Panang Curry

I love eating Thai food, but when it comes to making it, I'm definitely a novice. That's part of the reason why I love this recipe. You can be a total dork at Thai cooking but somehow it still comes out tasting good in the end. The recipe that has been floating around my husband's family for years and years and originated with an uncle that lived in Thailand for a few years. I heard it second or third hand so I'm not sure how authentic it has stayed, but to my palate it tastes authentic enough to make me proud that I made something so foreign. It's also easy and fast to prepare.

The key ingredient is this:

It's panang curry paste. The bad news is, you probably can't find this at a regular grocery store's ethnic food section. I went to a specialty food store to buy it. Once you have it, though, you have enough for the rest of your life. Plus, it's cheap. The bad news is, you might have to do some searching to find it. Don't do what I did and look in the curry section at an Indian food market for 15 minutes before realizing that it's a Thai curry, not Indian curry. I haven't tried it yet, but I imagine you could try this recipe with a green or red curry that you can buy at a regular grocery store. The taste will be different, of course, but I don't think you can go wrong with coconut milk and curry.
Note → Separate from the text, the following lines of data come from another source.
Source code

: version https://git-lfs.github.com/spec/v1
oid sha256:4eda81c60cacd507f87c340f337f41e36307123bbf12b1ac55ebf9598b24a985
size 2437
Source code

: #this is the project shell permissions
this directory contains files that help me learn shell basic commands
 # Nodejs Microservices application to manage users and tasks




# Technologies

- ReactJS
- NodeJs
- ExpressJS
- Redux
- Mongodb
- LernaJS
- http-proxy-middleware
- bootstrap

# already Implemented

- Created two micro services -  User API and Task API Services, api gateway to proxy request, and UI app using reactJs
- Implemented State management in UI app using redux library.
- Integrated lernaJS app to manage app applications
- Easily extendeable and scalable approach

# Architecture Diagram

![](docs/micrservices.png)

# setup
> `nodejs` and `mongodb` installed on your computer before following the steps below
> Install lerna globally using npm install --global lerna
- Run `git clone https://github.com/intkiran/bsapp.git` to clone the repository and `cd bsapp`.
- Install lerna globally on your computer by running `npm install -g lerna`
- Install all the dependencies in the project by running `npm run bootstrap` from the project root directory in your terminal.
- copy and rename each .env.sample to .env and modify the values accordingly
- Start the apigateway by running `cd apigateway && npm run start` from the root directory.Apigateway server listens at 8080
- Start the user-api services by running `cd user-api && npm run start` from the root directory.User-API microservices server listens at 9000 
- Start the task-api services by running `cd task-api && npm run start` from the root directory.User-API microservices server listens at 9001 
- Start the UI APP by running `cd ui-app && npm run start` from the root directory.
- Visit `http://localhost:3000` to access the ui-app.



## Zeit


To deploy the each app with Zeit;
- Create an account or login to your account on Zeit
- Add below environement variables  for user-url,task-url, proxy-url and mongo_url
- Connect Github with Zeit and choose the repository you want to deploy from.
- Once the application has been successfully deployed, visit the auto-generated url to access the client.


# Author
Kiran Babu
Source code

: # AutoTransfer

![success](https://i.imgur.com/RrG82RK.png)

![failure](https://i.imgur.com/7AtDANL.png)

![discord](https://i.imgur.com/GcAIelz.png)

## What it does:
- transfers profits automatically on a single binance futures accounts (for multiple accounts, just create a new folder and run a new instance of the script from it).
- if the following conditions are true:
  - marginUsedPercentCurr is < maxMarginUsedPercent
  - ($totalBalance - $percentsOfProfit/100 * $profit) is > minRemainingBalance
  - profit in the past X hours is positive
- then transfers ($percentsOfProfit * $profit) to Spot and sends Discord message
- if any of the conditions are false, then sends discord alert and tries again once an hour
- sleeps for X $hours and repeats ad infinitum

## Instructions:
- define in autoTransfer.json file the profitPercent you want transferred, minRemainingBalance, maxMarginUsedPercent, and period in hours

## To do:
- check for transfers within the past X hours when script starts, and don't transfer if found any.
Speaking of coconut milk, there's a couple different options for this recipe. I usually like to make healthy meals, so I often opt for light coconut milk for this recipe. A second option is regular coconut milk, and I think a third, probably most authentic and definitely most fattening option is coconut cream. (Not the sweetened cream of coconut, though.) In all steps, you start with adding a half a cup or so to a large skillet on medium high heat and stirring in your curry paste. The official phrase for when you know it's done is "when the oils rise to the top" of the coconut milk surface. I don't see this as much when doing light coconut milk, so usually I cook it until very fragrant and well dissolved. With regular coconut milk you can cook the curry paste in some of the thick, creamy part of the coconut milk that settles to the bottom of the can.
Once the curry paste is cooked, add sugar, fish sauce, the rest of your coconut milk and your meat. I usually use some kind of steak. Chicken or pork or even shrimp can work too, but beef is my favorite. This is a great recipe for cheaper cuts of beef because they are cut so thinly you can't tell that they are tough. To get super thin slices of meat, I usually freeze mine for about an hour until it is mostly firm but not rock solid, and then I throw that in the food processor with the slicing attachment. If you are using a knife to cut thin slices you can still freeze it to help you cut the meat as thinly as possible.

While the meat is cooking, wash some basil and mince it finely.

Remove your pan from heat and stir in the minced basil and some lime juice and add salt to taste. Serve over warm rice.

Pananag Curry


2 cans (1 if you want the sauce to be thicker) coconut milk or 1 can coconut cream
1 - 2 T panang curry paste. Start with 1 T and add more if it isn't spicy enough
2 T sugar
1 -2 T fish sauce
1 lb meat (chicken, pork, beef) sliced thinly
1/2 cup chopped fresh basil
2 T lime juice

Heat 1/2 cup coconut milk in large skillet over medium heat and add curry paste. Heat and stir occasionally until oils rise to the top of the coconut milk. Add remaining coconut milk slowly, stirring with each addition. Add sugar, fish sauce and meat. Simmer until the meat is heated through. Remove from heat and add basil and lime juice. Serve over rice.